In addition, certain affiliates of GFS provide ancillary services to the Company as follows:
Gemcom, LLC (Gemcom), an affiliate of GFS, provides EDGAR conversion and filing services as well as print management services for the Company on an ad-hoc basis. For EDGAR services, Gemcom charges a per-page conversion fee and a flat filing fee. Printing services prices vary according to available discounts. For the year ended December 31, 2013, the Company paid Gemcom $12,369 for EDGAR and printing services performed. Such fees, a portion of which were accrued in the prior year, are included in the line item Printing expense in the accompanying Statement of Operations.
3.
INVESTMENT TRANSACTIONS
For the year ended December 31, 2013, there were no new investment purchases. In November 2013, the Company received a dividend in the amount of $60,904 from SMC Global.
On November 22, 2013, the Company reached an agreement to sell 1,131,345 shares of SMC Global at a price of INR 75 per share, which translated to $1.21 per SMC Global share based on the then current exchange rate of INR 62 per USD. This translated to total consideration for the Company of approximately $1,376,889 based on the current exchange rate of INR 62 per USD. The purchaser is an India based private company that is an existing owner of SMC Global common stock. After the completion of this sale (the Initial Purchase), the Company owned 14,736,035 shares of SMC Global and will have sold approximately 7% of its previously owned shares.

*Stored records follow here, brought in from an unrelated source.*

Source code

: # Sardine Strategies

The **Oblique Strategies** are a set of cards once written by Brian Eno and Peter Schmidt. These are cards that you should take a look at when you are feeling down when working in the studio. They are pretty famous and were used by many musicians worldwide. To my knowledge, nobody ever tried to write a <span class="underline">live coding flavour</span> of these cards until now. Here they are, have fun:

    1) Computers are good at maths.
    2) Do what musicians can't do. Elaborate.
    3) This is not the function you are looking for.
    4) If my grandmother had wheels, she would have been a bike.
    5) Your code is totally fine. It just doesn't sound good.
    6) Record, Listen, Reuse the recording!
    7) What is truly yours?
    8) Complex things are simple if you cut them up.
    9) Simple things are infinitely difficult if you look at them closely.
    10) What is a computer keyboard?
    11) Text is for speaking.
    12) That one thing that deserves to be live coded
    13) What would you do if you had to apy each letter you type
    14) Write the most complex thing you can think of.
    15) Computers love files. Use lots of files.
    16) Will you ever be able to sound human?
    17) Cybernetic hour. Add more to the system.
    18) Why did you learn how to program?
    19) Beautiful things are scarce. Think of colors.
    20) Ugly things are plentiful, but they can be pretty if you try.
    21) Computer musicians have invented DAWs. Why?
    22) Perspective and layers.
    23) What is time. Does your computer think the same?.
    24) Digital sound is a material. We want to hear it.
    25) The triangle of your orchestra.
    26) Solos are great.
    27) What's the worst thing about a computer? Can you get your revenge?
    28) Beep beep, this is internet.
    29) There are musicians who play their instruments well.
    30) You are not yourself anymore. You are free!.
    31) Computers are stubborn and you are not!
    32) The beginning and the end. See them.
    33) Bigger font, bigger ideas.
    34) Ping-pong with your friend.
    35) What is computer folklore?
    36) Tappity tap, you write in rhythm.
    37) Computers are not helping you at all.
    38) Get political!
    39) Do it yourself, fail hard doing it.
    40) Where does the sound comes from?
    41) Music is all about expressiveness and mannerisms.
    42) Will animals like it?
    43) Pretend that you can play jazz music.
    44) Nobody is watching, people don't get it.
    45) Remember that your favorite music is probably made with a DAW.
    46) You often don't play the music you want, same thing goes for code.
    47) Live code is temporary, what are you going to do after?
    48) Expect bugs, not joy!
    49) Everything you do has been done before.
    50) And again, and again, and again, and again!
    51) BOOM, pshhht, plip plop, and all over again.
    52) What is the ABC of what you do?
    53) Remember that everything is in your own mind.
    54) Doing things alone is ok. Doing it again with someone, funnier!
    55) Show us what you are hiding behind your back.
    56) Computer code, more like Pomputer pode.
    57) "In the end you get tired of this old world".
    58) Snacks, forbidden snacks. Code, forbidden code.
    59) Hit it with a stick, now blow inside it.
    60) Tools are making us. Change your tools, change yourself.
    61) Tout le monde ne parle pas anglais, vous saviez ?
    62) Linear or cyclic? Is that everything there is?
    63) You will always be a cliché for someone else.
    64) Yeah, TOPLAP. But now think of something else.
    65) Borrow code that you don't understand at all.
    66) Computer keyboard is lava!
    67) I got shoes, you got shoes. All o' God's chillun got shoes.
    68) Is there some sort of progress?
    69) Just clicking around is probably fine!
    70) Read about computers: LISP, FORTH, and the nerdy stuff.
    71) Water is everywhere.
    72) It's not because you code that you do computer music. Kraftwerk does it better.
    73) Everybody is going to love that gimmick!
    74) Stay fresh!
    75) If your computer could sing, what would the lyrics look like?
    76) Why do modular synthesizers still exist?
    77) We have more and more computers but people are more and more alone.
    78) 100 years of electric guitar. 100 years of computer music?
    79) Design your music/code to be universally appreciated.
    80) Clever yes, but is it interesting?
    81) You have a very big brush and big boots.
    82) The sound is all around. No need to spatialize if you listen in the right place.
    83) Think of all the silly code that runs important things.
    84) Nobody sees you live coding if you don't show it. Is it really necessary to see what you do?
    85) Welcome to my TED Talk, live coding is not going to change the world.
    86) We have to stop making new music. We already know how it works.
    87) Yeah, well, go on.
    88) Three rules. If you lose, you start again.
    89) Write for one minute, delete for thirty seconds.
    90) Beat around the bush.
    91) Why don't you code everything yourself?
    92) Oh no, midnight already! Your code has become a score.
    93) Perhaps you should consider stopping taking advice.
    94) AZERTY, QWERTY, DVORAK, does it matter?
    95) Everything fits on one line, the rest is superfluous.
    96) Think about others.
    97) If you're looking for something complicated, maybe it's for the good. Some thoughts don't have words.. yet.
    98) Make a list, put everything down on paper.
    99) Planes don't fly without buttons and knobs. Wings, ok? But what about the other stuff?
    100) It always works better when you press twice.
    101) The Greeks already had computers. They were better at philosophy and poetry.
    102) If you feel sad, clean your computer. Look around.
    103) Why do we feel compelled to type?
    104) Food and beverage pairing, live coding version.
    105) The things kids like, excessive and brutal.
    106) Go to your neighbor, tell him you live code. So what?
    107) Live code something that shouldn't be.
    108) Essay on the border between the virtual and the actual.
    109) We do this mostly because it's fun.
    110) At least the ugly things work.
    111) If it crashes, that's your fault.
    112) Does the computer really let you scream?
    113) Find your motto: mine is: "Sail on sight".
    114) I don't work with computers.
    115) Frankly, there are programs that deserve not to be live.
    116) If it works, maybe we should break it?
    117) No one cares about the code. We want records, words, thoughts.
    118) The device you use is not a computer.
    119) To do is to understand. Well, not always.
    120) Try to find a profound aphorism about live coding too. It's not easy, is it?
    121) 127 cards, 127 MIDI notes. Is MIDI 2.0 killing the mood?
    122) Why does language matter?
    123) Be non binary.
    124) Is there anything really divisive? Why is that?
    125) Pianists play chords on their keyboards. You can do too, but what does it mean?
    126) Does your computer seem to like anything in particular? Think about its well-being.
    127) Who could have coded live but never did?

Millennium India Acquisition Company Inc.
Notes to Financial Statements (Continued)
December 31, 2013
Separately, on November 22, 2013, the Company reached an agreement with SMC Global and the promoter group (Promoter Group) of SMC Global to extend the date of listing of the shares of SMC Global on the National Stock Exchange or the Bombay Stock Exchange. The Promoter Group includes Mr. Subhash C Aggarwal and Mr. Mahesh C Gupta (Vice Chairman and Managing Director of SMC Global) and in total owns 58.62% of SMC Global.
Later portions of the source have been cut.